Programa do livro didático atenderá portadores de deficiências

A Secretaria de Educação Especial do Ministério da Educação vai lançar neste segundo semestre um Programa Nacional do Livro Didático para atender alunos portadores de deficiência visual e auditiva que cursam o ensino fundamental.

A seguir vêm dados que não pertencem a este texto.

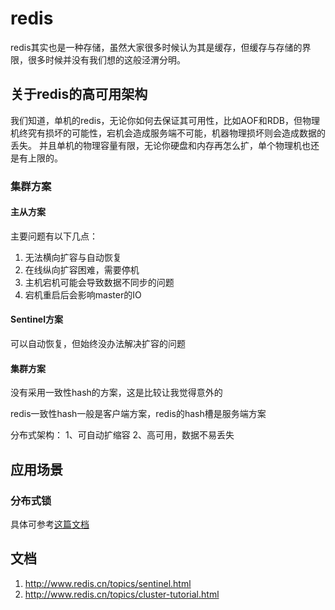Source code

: # redis
redis其实也是一种存储，虽然大家很多时候认为其是缓存，但缓存与存储的界限，很多时候并没有我们想的这般泾渭分明。

## 关于redis的高可用架构
我们知道，单机的redis，无论你如何去保证其可用性，比如AOF和RDB，但物理机终究有损坏的可能性，宕机会造成服务端不可能，机器物理损坏则会造成数据的丢失。
并且单机的物理容量有限，无论你硬盘和内存再怎么扩，单个物理机也还是有上限的。

### 集群方案
#### 主从方案
主要问题有以下几点：
1. 无法横向扩容与自动恢复
2. 在线纵向扩容困难，需要停机
3. 主机宕机可能会导致数据不同步的问题
4. 宕机重启后会影响master的IO

#### Sentinel方案
可以自动恢复，但始终没办法解决扩容的问题


#### 集群方案
没有采用一致性hash的方案，这是比较让我觉得意外的

redis一致性hash一般是客户端方案，redis的hash槽是服务端方案


分布式架构：
1、可自动扩缩容
2、高可用，数据不易丢失


## 应用场景
### 分布式锁
具体可参考[这篇文档](http://www.redis.cn/topics/distlock.html)


## 文档
1. <http://www.redis.cn/topics/sentinel.html>
2. <http://www.redis.cn/topics/cluster-tutorial.html>
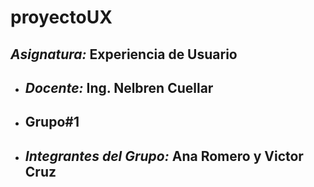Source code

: # proyectoUX

 ##  *Asignatura:*  **Experiencia de Usuario**
  - ##  *Docente:*  **Ing. Nelbren Cuellar**
  - ## **Grupo#1** 
  - ##  *Integrantes del Grupo:* **Ana Romero y Victor Cruz**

Segundo a secretária Cláudia Dutra, serão produzidos livros em braile, linguagem usada pelos deficientes visuais, e dicionários em Libras, a Língua Brasileira de Sinais, utilizadas pelos portadores de deficiência auditiva. "É uma ação inédita que torna universal a entrega do livro em braile para os alunos do ensino fundamental e um conjunto de outras ações nesse programa que demonstra a intenção do MEC no sentido da educação inclusiva", disse. Segundo a secretária, também está sendo planejada a distribuição de 10 títulos de livros paradidáticos em Libras.

Existem hoje no Brasil, de acordo com Cláudia Dutra, cerca de 4 mil alunos no Ensino Fundamental que apresentam deficiência visual. Nos últimos dois anos, acrescentou, o MEC apoiou a formação de 47 mil professores na educação especial. "Temos priorizado ações de formação para que a temática seja discutida entre todos os educadores que no nosso entendimento devem estar se preparando para transformar uma realidade educacional que ainda exclui e discrimina pessoas com deficiência", afirmou.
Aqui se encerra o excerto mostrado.